Comfort wear originated as something for athletes to wear, post-exertion: a way to calm down their tired muscles. Now, it’s something we throw on to hang around the house in, to calm down our minds.

We want soft cotton, and malleable pants - and it’s no longer just Adidas and Nike’s game. Most mainstream brands have some kind of approach to garments that shroud the wearer in a haze of safety. 

We’ve seen collaborations between brands and influencers, whose entire line of work has irreversibly changed, to produce luxe comfort clothing (looking in particular at Atoir x Rozalia Russian).

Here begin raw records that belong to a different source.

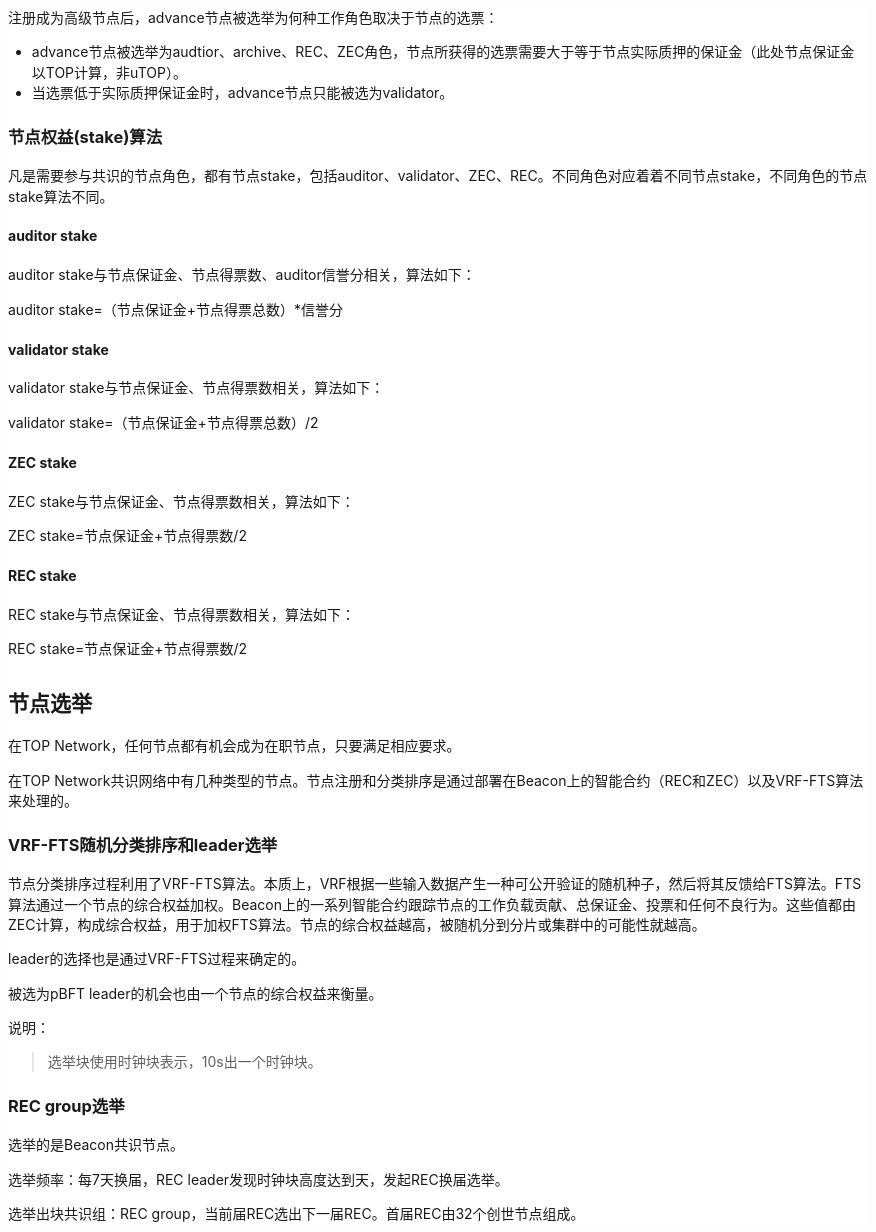 注册成为高级节点后，advance节点被选举为何种工作角色取决于节点的选票：

* advance节点被选举为audtior、archive、REC、ZEC角色，节点所获得的选票需要大于等于节点实际质押的保证金（此处节点保证金以TOP计算，非uTOP）。
* 当选票低于实际质押保证金时，advance节点只能被选为validator。<br/>

### 节点权益(stake)算法

凡是需要参与共识的节点角色，都有节点stake，包括auditor、validator、ZEC、REC。不同角色对应着着不同节点stake，不同角色的节点stake算法不同。

#### auditor stake

auditor stake与节点保证金、节点得票数、auditor信誉分相关，算法如下：

auditor stake=（节点保证金+节点得票总数）*信誉分

#### validator stake

validator stake与节点保证金、节点得票数相关，算法如下：

validator stake=（节点保证金+节点得票总数）/2

#### ZEC stake

ZEC stake与节点保证金、节点得票数相关，算法如下：

ZEC stake=节点保证金+节点得票数/2

#### REC stake

REC stake与节点保证金、节点得票数相关，算法如下：

REC stake=节点保证金+节点得票数/2

## 节点选举

在TOP Network，任何节点都有机会成为在职节点，只要满足相应要求。

在TOP Network共识网络中有几种类型的节点。节点注册和分类排序是通过部署在Beacon上的智能合约（REC和ZEC）以及VRF-FTS算法来处理的。

### VRF-FTS随机分类排序和leader选举

节点分类排序过程利用了VRF-FTS算法。本质上，VRF根据一些输入数据产生一种可公开验证的随机种子，然后将其反馈给FTS算法。FTS算法通过一个节点的综合权益加权。Beacon上的一系列智能合约跟踪节点的工作负载贡献、总保证金、投票和任何不良行为。这些值都由ZEC计算，构成综合权益，用于加权FTS算法。节点的综合权益越高，被随机分到分片或集群中的可能性就越高。

leader的选择也是通过VRF-FTS过程来确定的。

被选为pBFT leader的机会也由一个节点的综合权益来衡量。

说明：

> 选举块使用时钟块表示，10s出一个时钟块。

### REC group选举

选举的是Beacon共识节点。

选举频率：每7天换届，REC leader发现时钟块高度达到天，发起REC换届选举。

选举出块共识组：REC group，当前届REC选出下一届REC。首届REC由32个创世节点组成。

We’ve seen lots of high street brands also changing their style forecasts to include homey, casual wear - famously ethereal And Other Stories have produced a cashmere-blend jogger, while Weekday have joined forces with sport luxe FILA to produce a leisure wear line. And of course, right here at Maison de Choup we have a range of clothing designed to address a need for comfort AND mental health. 



But what I really love about comfort wear is that it looks different for everyone, and often the clothes are sentimental relics that you could never find again now. For me, it’s a pair of grey cotton joggers from Spanish Primark from 2017, and a red jumper with dye that runs, from Brandi Melville. They have both...seen better days, but they feel like home and like rest

I would love to hear what others wear, totally unique to them (and probably, like mine, a number of years old) - feel free to drop a comment, or drop me a message. 

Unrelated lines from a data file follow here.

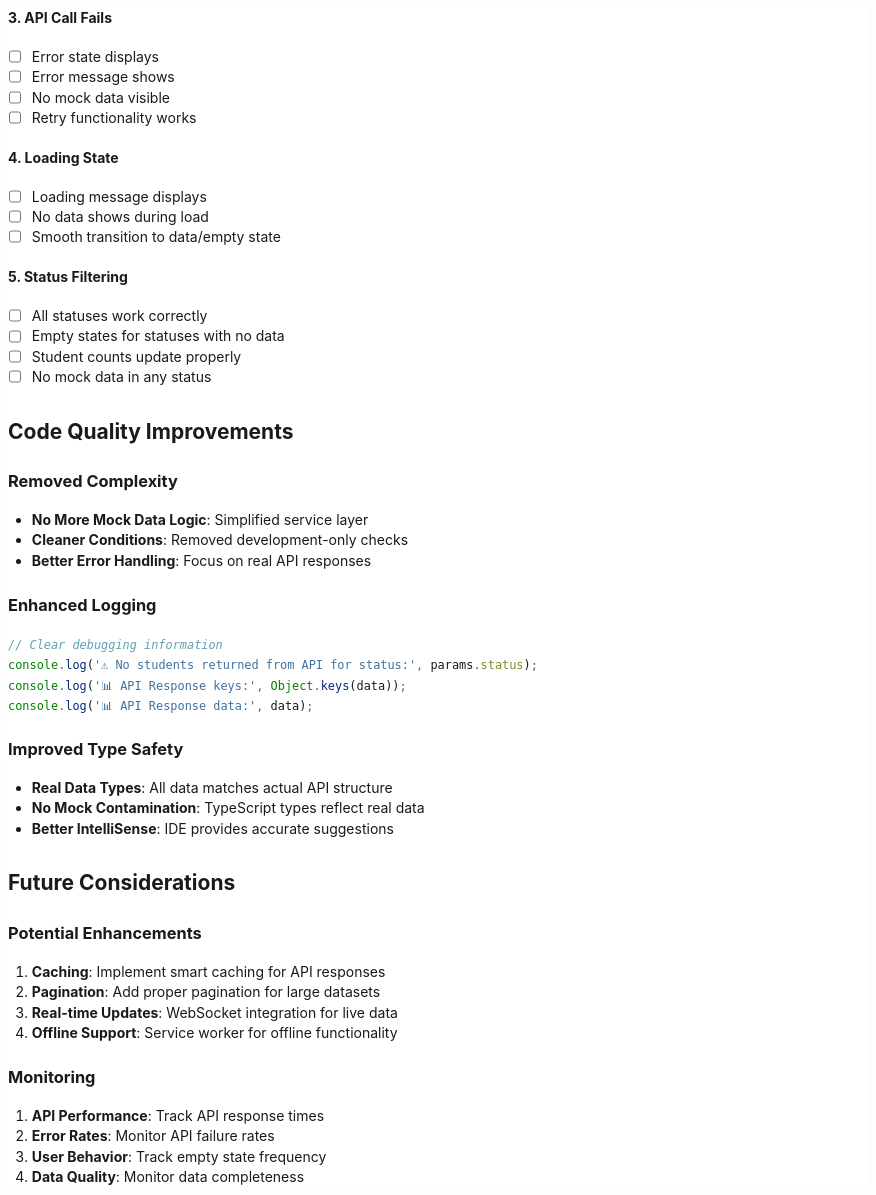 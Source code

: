 #### **3. API Call Fails**
- [ ] Error state displays
- [ ] Error message shows
- [ ] No mock data visible
- [ ] Retry functionality works

#### **4. Loading State**
- [ ] Loading message displays
- [ ] No data shows during load
- [ ] Smooth transition to data/empty state

#### **5. Status Filtering**
- [ ] All statuses work correctly
- [ ] Empty states for statuses with no data
- [ ] Student counts update properly
- [ ] No mock data in any status

## Code Quality Improvements

### **Removed Complexity**
- **No More Mock Data Logic**: Simplified service layer
- **Cleaner Conditions**: Removed development-only checks
- **Better Error Handling**: Focus on real API responses

### **Enhanced Logging**
```typescript
// Clear debugging information
console.log('⚠️ No students returned from API for status:', params.status);
console.log('📊 API Response keys:', Object.keys(data));
console.log('📊 API Response data:', data);
```

### **Improved Type Safety**
- **Real Data Types**: All data matches actual API structure
- **No Mock Contamination**: TypeScript types reflect real data
- **Better IntelliSense**: IDE provides accurate suggestions

## Future Considerations

### **Potential Enhancements**
1. **Caching**: Implement smart caching for API responses
2. **Pagination**: Add proper pagination for large datasets
3. **Real-time Updates**: WebSocket integration for live data
4. **Offline Support**: Service worker for offline functionality

### **Monitoring**
1. **API Performance**: Track API response times
2. **Error Rates**: Monitor API failure rates
3. **User Behavior**: Track empty state frequency
4. **Data Quality**: Monitor data completeness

WEARING: These! And I think they sold out again - they spray them with the lushest perfume, and make your feet feel like royalty. 

EATING: Pears! Never had a bad day when I started it with a pear. 

LISTENING TO: A lot of Nick Cave, after his solo performance at Ally Pally. 

READING: Tatler dynasties. I’m addicted - as non-native UKer, I find it extremely exciting to learn about the names behind every country house.